The first group of articles consists of three papers and addresses various issues related to the H.264/MPEG-4 AVC video coding standard, particularly with regard to the video decoding process. The article “Optimal complexity scalable H.264/AVC video decoding scheme for portable multimedia devices” by H. Lee et al. presents a complexity-scalable H.264/MPEG-4 AVC-based video decoding scheme, thereby enabling control over decoding computational complexity in a scalable manner. Also, the article “Enhanced low bitrate H.264 video coding using decoder-side super-resolution and frame interpolation” by H. F. Ates offers a decoder-side super-resolution (SR) and motion-compensated frame interpolation (MCFI) algorithms for improving the H.264/MPEG-AVC coding efficiency. In addition, a fast decoding method is proposed for the context-adaptive variable length coding (CAVLC) by D. W. Ki and J. H. Kim in the article “Fast multiple run_before decoding method for efficient implementation of an H.264/AVC context-adaptive variable length coding decoder.”

The second group contains an article titled “Spatial and interlayer hybrid intra-prediction for H.264/SVC video” by C.-S. Park, which relates to the scalable extension of the H.264/MPEG-4 AVC video coding standard, i.e., to the scalable video coding (SVC) standard. In his work, Park aims to improve the intra-prediction performance by adaptively exploiting the spatial correlation as well as the interlayer correlation between the SVC base layer (BL) and the SVC enhancement layers (EL).

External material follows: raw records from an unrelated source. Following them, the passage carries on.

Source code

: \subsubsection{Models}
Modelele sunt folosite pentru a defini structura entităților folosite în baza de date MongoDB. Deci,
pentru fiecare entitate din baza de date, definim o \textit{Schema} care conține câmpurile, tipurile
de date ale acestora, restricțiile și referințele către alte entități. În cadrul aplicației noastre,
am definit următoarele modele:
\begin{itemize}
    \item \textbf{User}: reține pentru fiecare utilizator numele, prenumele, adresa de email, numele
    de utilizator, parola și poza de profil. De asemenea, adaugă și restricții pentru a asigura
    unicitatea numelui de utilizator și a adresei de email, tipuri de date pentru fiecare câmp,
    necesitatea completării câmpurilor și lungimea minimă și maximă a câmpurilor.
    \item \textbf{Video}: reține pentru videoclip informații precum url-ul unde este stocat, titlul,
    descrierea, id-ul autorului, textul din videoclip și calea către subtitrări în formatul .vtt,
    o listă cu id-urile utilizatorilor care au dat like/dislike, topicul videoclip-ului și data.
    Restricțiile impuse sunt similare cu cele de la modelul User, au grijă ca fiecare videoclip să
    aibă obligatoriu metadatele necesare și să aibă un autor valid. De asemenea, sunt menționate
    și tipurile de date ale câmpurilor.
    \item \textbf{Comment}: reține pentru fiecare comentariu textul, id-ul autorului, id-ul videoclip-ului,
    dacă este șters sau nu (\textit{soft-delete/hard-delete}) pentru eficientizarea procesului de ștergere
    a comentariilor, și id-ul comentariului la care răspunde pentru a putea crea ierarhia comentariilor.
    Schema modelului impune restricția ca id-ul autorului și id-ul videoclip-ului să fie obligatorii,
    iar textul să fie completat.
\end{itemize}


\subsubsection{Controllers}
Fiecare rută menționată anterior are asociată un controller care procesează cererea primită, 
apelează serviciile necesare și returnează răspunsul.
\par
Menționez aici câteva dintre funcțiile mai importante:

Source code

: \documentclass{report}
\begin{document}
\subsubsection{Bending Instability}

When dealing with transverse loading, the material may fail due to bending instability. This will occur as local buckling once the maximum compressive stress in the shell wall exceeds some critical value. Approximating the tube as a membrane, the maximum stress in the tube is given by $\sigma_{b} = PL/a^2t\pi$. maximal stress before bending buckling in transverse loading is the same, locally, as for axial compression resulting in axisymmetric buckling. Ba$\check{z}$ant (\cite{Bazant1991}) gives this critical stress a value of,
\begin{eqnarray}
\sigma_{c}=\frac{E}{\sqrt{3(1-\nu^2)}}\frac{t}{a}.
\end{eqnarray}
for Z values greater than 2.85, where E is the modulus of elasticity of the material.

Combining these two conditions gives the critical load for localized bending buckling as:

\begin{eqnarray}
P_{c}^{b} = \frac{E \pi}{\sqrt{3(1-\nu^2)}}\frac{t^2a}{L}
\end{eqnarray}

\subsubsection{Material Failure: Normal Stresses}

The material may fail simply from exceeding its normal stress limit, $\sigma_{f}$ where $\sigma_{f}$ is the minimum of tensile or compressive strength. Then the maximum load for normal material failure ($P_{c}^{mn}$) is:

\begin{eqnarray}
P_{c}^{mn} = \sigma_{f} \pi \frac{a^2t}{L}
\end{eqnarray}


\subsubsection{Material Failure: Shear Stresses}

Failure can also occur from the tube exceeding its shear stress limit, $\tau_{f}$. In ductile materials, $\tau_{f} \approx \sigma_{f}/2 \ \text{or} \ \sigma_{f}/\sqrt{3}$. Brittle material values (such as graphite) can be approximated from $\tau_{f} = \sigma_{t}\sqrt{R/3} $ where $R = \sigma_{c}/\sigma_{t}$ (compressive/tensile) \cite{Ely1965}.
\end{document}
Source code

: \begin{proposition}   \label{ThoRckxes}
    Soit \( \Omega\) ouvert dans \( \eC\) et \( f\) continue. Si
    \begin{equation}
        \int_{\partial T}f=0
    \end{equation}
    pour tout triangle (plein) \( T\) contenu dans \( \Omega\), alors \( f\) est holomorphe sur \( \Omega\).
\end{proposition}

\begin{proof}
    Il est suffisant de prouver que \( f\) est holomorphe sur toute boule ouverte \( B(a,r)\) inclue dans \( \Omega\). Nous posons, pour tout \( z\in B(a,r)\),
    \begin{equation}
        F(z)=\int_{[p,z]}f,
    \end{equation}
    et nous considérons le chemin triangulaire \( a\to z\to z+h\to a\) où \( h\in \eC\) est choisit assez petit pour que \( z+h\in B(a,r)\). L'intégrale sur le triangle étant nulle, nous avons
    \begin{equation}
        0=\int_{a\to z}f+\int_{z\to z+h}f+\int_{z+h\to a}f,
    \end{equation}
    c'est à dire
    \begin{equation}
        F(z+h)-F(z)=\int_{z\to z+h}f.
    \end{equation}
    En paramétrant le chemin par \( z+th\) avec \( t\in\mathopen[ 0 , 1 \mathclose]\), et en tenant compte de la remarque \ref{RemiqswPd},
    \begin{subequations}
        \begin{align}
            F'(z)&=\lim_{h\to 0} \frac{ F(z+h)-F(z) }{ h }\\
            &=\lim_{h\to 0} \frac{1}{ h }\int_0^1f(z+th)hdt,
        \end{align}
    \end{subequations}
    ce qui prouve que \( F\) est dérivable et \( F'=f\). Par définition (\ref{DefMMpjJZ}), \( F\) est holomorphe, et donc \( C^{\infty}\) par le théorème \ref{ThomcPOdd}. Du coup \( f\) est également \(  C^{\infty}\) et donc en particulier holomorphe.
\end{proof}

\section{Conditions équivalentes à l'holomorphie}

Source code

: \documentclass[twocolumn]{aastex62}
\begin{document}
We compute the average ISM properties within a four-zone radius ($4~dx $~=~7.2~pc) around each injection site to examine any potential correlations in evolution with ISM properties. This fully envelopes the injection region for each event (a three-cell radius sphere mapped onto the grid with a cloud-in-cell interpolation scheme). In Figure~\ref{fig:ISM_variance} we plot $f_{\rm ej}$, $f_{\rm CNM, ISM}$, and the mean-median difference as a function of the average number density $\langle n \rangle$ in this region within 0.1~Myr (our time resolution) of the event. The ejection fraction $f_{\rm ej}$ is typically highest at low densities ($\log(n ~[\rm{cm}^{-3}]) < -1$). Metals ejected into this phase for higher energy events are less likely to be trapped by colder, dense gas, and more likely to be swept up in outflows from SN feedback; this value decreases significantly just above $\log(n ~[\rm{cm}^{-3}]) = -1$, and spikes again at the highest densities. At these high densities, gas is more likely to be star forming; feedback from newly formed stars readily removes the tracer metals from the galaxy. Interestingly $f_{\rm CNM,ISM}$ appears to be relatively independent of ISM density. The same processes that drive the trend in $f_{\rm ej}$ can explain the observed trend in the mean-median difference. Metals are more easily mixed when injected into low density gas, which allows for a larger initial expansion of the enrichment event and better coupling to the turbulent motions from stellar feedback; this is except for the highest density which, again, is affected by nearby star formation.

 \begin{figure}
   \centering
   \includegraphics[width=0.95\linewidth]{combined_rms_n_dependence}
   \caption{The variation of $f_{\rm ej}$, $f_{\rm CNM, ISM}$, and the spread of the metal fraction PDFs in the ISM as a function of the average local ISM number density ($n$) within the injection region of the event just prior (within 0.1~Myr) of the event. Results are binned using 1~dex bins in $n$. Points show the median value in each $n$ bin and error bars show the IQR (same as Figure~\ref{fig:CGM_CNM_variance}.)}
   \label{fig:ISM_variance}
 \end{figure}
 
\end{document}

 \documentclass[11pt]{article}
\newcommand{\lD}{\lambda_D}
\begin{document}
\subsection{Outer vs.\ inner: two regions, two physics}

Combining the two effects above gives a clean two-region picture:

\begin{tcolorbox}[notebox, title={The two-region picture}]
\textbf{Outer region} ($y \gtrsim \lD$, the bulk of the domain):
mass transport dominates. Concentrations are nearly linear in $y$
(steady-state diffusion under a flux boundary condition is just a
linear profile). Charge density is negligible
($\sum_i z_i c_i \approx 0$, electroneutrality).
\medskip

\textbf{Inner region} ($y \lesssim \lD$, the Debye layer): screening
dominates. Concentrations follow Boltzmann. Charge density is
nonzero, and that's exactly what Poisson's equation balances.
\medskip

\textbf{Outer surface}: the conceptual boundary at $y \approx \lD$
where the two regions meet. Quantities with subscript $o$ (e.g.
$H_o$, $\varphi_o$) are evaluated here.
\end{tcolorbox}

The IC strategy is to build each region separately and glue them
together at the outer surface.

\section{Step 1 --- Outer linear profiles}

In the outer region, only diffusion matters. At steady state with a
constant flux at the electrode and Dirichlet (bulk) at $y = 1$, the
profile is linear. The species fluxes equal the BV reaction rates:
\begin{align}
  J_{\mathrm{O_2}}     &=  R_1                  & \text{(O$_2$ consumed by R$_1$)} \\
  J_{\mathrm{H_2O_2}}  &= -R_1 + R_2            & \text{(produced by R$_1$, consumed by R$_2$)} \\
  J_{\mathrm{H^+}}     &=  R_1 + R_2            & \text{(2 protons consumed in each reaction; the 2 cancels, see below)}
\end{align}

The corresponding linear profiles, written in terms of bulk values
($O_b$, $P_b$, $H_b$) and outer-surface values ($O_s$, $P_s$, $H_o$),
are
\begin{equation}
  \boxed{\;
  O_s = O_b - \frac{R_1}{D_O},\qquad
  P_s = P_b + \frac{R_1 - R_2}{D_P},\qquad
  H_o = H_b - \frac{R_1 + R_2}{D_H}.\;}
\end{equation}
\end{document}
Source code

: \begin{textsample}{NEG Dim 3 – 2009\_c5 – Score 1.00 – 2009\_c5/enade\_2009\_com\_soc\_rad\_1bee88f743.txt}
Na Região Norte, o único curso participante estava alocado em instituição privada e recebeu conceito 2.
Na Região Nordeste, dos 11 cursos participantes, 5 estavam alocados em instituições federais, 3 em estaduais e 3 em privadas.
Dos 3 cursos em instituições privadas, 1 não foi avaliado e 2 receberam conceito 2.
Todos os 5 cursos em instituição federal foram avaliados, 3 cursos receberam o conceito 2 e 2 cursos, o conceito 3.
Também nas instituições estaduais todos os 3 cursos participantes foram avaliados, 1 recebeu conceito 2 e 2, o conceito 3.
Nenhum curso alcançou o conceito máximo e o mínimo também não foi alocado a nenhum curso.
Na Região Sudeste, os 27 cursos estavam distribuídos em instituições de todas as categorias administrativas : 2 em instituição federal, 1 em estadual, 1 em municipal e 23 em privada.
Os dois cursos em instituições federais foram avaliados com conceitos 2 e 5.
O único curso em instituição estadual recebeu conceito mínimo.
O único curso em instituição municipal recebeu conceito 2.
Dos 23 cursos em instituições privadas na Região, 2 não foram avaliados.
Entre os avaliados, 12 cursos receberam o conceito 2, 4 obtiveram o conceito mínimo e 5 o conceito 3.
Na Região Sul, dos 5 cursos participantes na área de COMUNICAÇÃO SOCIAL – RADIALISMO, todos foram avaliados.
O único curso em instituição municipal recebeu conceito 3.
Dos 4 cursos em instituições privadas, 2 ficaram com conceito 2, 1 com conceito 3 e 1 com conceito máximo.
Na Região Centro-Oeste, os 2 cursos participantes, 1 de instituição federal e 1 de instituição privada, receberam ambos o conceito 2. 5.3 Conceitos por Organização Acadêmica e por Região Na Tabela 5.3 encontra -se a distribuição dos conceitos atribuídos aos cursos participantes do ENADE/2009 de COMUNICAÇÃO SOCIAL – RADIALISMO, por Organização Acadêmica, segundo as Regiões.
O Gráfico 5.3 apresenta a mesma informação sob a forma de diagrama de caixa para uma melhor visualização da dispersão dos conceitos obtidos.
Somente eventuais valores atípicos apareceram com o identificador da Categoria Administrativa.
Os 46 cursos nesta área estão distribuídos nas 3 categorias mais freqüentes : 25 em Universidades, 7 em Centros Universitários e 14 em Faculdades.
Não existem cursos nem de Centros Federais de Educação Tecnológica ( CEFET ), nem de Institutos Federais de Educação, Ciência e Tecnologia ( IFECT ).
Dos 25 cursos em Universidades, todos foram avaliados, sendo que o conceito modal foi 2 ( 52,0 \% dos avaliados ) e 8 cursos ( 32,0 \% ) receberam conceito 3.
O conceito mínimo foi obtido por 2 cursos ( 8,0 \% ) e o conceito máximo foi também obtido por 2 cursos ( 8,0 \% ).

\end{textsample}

The third group of articles consists of two papers that relate to the high-efficiency video coding (HEVC) standard, the first edition of which was officially finalized in January 2013. According to many recent studies, the HEVC standard is capable of providing a bit-rate reduction of about 50% at the same visual quality compared to its predecessor, the H.264/MPEG-4 AVC standard. On this topic, J. Xiong, in his article titled “Fast coding unit selection method for HEVC intra-prediction,” presents a method for determining an appropriate HEVC coding unit (CU) size to reduce computational complexity of the intra-coding process. Also, in the article titled “Edge-preserving down/upsampling for depth map compression in high-efficiency video coding,” H. Deng et al. present a method for efficiently compressing depth maps within the HEVC-based framework by considering edge similarities between depth maps and their corresponding texture images, as well as the structural similarity among the depth maps.

The fourth group of articles consists of two papers, which mainly address the video communication and error-resilience field. J. Lee et al., in the article titled “Constrained in-loop filtering for error resiliency in high-efficiency video coding,” propose constrained in-loop filtering to protect intra-coded samples from error preparation by adaptively applying filters, depending on prediction modes of reconstructed blocks. Furthermore, L. Qing et al. present a framework for optimizing video communication quality, based on the distributed video coding (DVC) in practical lossy network scenarios, in the article titled “Practical distributed video coding in packet lossy channels.”

Although it is not possible in a single special section to provide a comprehensive overview of all advances in so huge a field as video compression, we are confident that the articles published in this special section offer a good reflection of recent developments in video compression technology.

We would like to personally thank all authors for their time and effort invested in preparing and revising their articles toward the publication of this special section. In addition, we would like to thank the anonymous reviewers for their voluntary work and efforts to ensure a high-quality review process. We also thank SPIE staff for their valuable assistance during all processing stages of this special section. Finally, we would like to thank the Optical Engineering Editor-in-Chief Ronald G. Driggers for providing us such a great opportunity to publish this special section.